I’ve been asked a few times to describe how I’m getting legends of yore on to different platforms. The important part to me is to keep one java code base for the game. One set of feature development and one set of bugs. If something goes wrong it should go wrong everywhere - and the fix apply everywhere. It’s working out ok in this regard.
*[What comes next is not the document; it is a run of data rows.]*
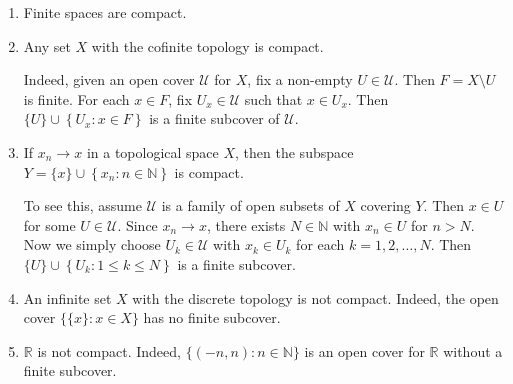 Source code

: \documentclass[a4paper,11pt]{article}
\begin{document}
\begin{example}
    \begin{enumerate}
        \item Finite spaces are compact.
      
        \item Any set $X$ with the cofinite topology is compact. 
        
        Indeed, given an open cover $\mathcal{U}$ for $X$, fix a non-empty $U \in \mathcal{U}$. Then $F=X \setminus U$ is finite. For each $x \in F$, fix $U_{x} \in \mathcal{U}$ such that $x \in U_{x}$. Then $\{U\} \cup\left\{U_{x}: x \in F\right\}$ is a finite subcover of $\mathcal{U}$.
        \item If $x_{n} \rightarrow x$ in a topological space $X$, then the subspace $Y=\{x\} \cup\left\{x_{n}: n \in \mathbb{N}\right\}$ is compact. 
        
        To see this, assume $\mathcal{U}$ is a family of open subsets of $X$ covering $Y$. Then $x \in U$ for some $U \in \mathcal{U}$. Since $x_{n} \rightarrow x$, there exists $N \in \mathbb{N}$ with $x_{n} \in U$ for $n>N$. Now we simply choose $U_{k} \in \mathcal{U}$ with $x_{k} \in U_{k}$ for each $k=1,2, \ldots, N$. Then $\{U\} \cup\left\{U_{k}: 1 \leqslant k \leqslant N\right\}$ is a finite subcover.

        \item An infinite set $X$ with the discrete topology is not compact. Indeed, the open cover $\{\{x\}: x \in X\}$ has no finite subcover.

  \item $\mathbb{R}$ is not compact. Indeed, $\{(-n, n): n \in \mathbb{N}\}$ is an open cover for $\mathbb{R}$ without a finite subcover.
      \end{enumerate}
\end{example}
\end{document}
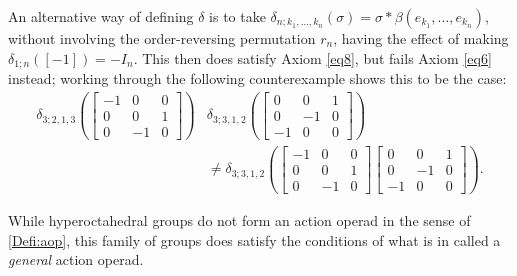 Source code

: \begin{nonex}
An alternative way of defining $\delta$ is to take $\delta_{n;k_1,\ldots,k_n}(\sigma) = \sigma \ast \beta(e_{k_1},\ldots,e_{k_n})$, without involving the order-reversing permutation $r_n$, having the effect of making $\delta_{1;n}([-1]) = -I_n$. This then does satisfy Axiom \eqref{eq8}, but fails Axiom \eqref{eq6} instead; working through the following counterexample shows this to be the case:
  \begin{align*}
    \delta_{3;2,1,3}\left(
    \begin{bmatrix}
    -1 & 0 & 0 \\
    0 & 0 & 1 \\
    0 & -1 & 0
    \end{bmatrix}
    \right)
    &\delta_{3;3,1,2}\left(
    \begin{bmatrix}
    0 & 0 & 1 \\
    0 & -1 & 0 \\
    -1 & 0 & 0
    \end{bmatrix}
    \right)\\
    &\neq
    \delta_{3;3,1,2}\left(
    \begin{bmatrix}
    -1 & 0 & 0 \\
    0 & 0 & 1 \\
    0 & -1 & 0
    \end{bmatrix}
    \begin{bmatrix}
    0 & 0 & 1 \\
    0 & -1 & 0 \\
    -1 & 0 & 0
    \end{bmatrix}
    \right).
  \end{align*}

While hyperoctahedral groups do not form an action operad in the sense of \cref{Defi:aop}, this family of groups does satisfy the conditions of what is in \cite[Section 3.2]{accg-actionclones} called a \emph{general} action operad. 
\end{nonex}


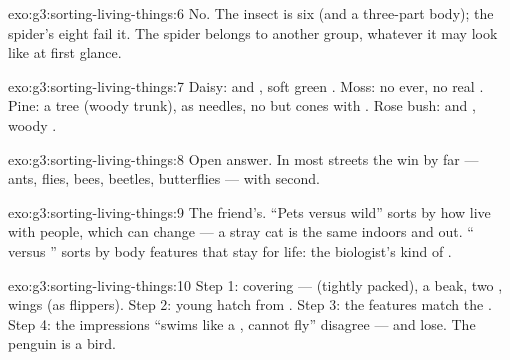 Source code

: \begin{solution}{exo:g3:sorting-living-things:6}
No. The insect  is six  (and a three-part body); the
spider's eight  fail it. The spider belongs to another group,
whatever it may look like at first glance.
\end{solution}

\begin{solution}{exo:g3:sorting-living-things:7}
Daisy:  and , soft green . Moss: no  ever,
no real . Pine: a tree (woody trunk),  as needles, no
 but cones with . Rose bush:  and , woody
.
\end{solution}

\begin{solution}{exo:g3:sorting-living-things:8}
Open answer. In most streets the  win by far --- ants,
flies, bees, beetles, butterflies --- with  second.
\end{solution}

\begin{solution}{exo:g3:sorting-living-things:9}
The friend's. ``Pets versus wild'' sorts by how  live with
people, which can change --- a stray cat is the same 
indoors and out. `` versus '' sorts by body features
that stay for life: the biologist's kind of .
\end{solution}

\begin{solution}{exo:g3:sorting-living-things:10}
Step 1: covering ---  (tightly packed), a beak, two ,
wings (as flippers). Step 2: young hatch from . Step 3: the
features match the . Step 4: the impressions ``swims like a
, cannot fly'' disagree --- and lose. The penguin is a bird.
\end{solution}

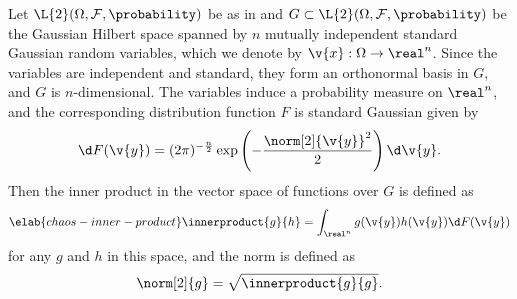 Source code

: Let $\L{2}(\Omega, \mathcal{F}, \probability)$ be as in
 and $G \subset \L{2}(\Omega, \mathcal{F},
\probability)$ be the Gaussian Hilbert space \cite{janson1997} spanned by $n$
mutually independent standard Gaussian random variables, which we denote by
$\v{x}: \Omega \to \real^n$. Since the variables are independent and standard,
they form an orthonormal basis in $G$, and $G$ is $n$-dimensional. The variables
induce a probability measure on $\real^n$, and the corresponding distribution
function $F$ is standard Gaussian given by
\[
  \d F(\v{y}) = (2 \pi)^{-\frac{n}{2}} \exp\left(-\frac{\norm[2]{\v{y}}^2}{2}\right) \d \v{y}.
\]
Then the inner product in the vector space of functions over $G$ is defined as
\begin{equation} \elab{chaos-inner-product}
  \innerproduct{g}{h} = \int_{\real^n} g(\v{y}) h(\v{y}) \d F(\v{y})
\end{equation}
for any $g$ and $h$ in this space, and the norm is defined as
\[
  \norm[2]{g} = \sqrt{\innerproduct{g}{g}}.
\]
So, here’s a quick run down. I have a single simple API which the game (and my other recent projects conform to). It’s quite limited and thats intentional to cut down on the complexity when moving to different platforms. The javadoc for this API is here:

http://www.legendsofyore.com/doc

The API is implemented in a bunch of different technologies as shown below. The use of these compilers and SDKs, and the packaging of the applications is all wrapped up in a set of ant scripts. When I build a version I run a command like:


ant clean applet application android android-paid ios ios-paid gwt flex 

And the distributions pop out in the target directory ready for upload to various appstores. Where possible I’ve automated the upload process too.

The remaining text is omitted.